Мы вошли в церковь; дверь за нами закрылась, и сначала нам показалось, что наши глаза ничего не могут различить во мраке, настолько они были еще полны того мягкого и колеблющегося света, который только что заливал все вокруг нас. Однако, сделав несколько шагов, мы поняли, что клирос освещен, хотя и не заметили, где находятся факелы, отбрасывавшие свет, в котором вырисовывался темный силуэт алтаря с его крестом, дарохранительницей и погашенными свечами. Что же касается противоположной стороны, где находилась лестница и византийский барельеф, то она была погружена в полную темноту, не дававшую взгляду возможности достичь стен. Кое-где огромные стрельчатые окна, сквозь которые проникал лунный свет, бросали яркие отблески на серые плиты с их мозаичными изображениями святых с золотыми ореолами и облаченных в красные и голубые одежды. Временами одно из таких отражений попадало на ту или иную колонну, и тогда можно было разглядеть лишь освещенную ее часть, а остальное — основание и капитель — оставалось во мраке. В эту минуту в противоположной стороне, погруженной, как уже говорилось, во тьму, показался человек с факелом, отбрасывавшим круг света и оттеснявшим мрак к боковым стенам, и стал взбираться по громадной лестнице. По мере того как он поднимался, тьма вновь вступала в свои владения и шла за ним следом, подобно тому, как смерть следует за жизнью. Вскоре человек скрылся из виду, повернув налево за колонну; свет, продвигаясь вдоль стены, постепенно гаснул, и, наконец, все снова погрузилось во мрак. Внезапно в этой тишине и в этой темноте раздался громкий дрожащий звук: это был голос органа, звуки которого, подталкивая друг друга, словно волны на море гармонии, лились над нашими головами и, доходя до самых отдаленных глубин собора, разбивались о его стены. В то же мгновение послышались человеческие голоса, присоединившиеся к дивному звучанию органа, и к Небу понеслись горестные звуки «Stabat Mater»[3] Перголезе.
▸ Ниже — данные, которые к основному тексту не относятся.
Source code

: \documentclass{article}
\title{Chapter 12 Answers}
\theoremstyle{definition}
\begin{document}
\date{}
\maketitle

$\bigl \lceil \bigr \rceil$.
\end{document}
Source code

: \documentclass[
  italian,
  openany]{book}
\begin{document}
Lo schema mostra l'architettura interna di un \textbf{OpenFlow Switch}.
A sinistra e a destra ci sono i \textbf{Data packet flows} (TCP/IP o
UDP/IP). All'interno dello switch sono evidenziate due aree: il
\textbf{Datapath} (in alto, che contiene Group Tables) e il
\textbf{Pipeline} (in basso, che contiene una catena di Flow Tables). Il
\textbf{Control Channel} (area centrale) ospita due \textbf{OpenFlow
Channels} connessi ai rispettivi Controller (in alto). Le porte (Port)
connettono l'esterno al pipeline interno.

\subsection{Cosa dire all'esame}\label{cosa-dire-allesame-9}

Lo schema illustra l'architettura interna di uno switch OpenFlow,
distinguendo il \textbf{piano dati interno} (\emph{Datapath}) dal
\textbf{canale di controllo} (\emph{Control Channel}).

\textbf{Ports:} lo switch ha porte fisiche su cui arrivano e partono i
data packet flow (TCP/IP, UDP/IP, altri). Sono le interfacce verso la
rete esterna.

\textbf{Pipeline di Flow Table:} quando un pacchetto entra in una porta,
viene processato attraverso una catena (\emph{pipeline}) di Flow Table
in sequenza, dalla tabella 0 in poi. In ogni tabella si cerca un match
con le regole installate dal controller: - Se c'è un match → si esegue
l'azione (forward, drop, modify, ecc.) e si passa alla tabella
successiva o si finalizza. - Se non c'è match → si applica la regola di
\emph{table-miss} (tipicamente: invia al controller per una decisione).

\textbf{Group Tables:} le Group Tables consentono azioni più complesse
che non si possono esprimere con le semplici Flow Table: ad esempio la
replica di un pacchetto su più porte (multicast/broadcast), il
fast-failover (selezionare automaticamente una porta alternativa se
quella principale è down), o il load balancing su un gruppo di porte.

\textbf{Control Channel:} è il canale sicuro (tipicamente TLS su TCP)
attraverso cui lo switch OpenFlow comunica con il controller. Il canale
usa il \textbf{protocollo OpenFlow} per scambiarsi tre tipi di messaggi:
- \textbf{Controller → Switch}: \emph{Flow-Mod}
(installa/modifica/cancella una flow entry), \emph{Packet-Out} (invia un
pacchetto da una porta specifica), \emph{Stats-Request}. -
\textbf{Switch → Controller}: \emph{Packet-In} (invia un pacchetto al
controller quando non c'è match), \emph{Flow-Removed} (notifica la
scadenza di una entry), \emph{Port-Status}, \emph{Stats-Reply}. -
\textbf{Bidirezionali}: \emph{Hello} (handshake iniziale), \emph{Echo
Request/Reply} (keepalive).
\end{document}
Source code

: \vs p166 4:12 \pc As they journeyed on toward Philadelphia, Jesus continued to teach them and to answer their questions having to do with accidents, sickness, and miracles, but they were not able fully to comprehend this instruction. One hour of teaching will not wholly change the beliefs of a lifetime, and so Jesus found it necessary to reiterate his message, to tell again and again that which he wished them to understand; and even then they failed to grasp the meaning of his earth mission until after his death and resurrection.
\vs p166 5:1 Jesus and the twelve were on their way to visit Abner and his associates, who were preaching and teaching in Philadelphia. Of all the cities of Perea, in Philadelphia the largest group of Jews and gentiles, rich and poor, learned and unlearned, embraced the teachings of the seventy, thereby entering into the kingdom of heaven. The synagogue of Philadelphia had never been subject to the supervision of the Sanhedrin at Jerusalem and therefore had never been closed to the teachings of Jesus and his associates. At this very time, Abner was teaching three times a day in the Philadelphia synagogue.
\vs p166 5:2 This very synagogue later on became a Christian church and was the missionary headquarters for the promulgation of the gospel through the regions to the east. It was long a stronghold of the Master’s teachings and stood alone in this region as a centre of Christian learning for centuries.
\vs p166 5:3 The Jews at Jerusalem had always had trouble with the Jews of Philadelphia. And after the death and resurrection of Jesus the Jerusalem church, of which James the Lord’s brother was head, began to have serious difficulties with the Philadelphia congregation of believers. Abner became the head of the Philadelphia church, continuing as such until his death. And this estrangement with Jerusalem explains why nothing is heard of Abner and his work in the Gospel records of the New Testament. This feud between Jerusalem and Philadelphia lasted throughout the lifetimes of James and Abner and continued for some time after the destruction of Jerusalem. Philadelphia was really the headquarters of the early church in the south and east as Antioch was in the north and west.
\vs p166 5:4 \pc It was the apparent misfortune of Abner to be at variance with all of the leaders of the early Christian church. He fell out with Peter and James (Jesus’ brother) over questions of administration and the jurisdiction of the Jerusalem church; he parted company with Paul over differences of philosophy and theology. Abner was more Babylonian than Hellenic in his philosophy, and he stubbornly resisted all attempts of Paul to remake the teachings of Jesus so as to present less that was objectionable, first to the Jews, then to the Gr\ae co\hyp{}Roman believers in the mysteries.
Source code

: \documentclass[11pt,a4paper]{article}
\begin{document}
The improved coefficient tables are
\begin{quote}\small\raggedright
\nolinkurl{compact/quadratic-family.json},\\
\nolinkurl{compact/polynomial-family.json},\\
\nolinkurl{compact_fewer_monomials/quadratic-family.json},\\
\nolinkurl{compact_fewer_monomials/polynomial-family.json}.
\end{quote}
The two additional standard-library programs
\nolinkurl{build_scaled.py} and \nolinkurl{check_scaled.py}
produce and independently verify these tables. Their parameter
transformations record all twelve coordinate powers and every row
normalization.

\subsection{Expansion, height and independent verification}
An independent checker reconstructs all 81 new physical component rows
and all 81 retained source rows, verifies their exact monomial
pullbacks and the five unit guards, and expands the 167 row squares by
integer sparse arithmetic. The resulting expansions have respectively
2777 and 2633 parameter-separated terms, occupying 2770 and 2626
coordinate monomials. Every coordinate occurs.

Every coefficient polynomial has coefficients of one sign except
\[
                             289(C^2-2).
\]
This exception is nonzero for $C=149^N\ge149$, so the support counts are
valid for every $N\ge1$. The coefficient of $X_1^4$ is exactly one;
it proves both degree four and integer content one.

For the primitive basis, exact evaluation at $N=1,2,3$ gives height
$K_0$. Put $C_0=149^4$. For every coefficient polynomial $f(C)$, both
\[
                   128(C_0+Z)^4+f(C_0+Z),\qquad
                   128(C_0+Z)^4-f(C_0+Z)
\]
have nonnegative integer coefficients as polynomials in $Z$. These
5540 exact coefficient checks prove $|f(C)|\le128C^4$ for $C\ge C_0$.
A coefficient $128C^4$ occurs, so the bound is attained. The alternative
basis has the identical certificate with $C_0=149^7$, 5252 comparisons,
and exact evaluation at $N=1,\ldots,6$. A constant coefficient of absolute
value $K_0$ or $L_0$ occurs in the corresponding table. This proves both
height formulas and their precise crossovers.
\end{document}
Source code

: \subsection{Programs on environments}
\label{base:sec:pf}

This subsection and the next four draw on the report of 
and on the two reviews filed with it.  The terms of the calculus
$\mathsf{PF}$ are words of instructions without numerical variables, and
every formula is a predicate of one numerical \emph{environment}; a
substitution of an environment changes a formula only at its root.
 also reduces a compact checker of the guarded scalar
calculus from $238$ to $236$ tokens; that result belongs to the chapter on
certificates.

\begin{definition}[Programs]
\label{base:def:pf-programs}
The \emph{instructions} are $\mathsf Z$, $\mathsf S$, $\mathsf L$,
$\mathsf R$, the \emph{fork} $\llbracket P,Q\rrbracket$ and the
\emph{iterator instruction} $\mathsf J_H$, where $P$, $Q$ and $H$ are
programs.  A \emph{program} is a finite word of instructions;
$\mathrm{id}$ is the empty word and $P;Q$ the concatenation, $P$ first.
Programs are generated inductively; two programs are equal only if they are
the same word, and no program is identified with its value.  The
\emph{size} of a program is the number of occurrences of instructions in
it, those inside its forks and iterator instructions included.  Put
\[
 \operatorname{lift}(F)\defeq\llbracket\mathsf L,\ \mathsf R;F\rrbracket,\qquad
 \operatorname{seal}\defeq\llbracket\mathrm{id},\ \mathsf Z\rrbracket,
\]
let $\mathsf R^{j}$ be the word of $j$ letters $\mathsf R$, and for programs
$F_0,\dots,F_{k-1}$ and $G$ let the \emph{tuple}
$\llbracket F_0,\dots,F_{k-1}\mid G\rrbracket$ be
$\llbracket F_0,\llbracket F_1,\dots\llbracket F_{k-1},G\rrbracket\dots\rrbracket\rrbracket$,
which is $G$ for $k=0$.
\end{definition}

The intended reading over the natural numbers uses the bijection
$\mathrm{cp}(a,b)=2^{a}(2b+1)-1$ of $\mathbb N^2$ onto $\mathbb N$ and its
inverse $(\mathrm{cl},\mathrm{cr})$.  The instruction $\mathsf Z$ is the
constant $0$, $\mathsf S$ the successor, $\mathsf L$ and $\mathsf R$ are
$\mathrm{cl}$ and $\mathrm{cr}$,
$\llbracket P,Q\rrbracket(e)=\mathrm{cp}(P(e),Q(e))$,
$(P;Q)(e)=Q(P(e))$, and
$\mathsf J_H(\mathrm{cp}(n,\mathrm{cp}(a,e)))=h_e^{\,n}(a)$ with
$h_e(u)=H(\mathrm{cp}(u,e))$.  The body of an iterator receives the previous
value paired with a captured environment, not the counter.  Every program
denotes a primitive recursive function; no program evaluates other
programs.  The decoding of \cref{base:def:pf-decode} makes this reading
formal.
Не знаю, какое действие произвела эта глубоко благочестивая сцена на моих спутников; что же касается меня, то я подошел к капелле герцога Людовика II, погруженной в беспросветную тьму. Облокотившись на памятник, представляющий собой, согласно трогательному обычаю того поэтического времени, второе брачное ложе, где герцог возлежал подле своей супруги, я почувствовал, как меня захлестывает эта всепроникающая гармония. И тогда я постиг, что такое экстаз, восторг, монастырские видения, и, словно Иоадай, ощутил себя готовым предрекать второй Иерусалим.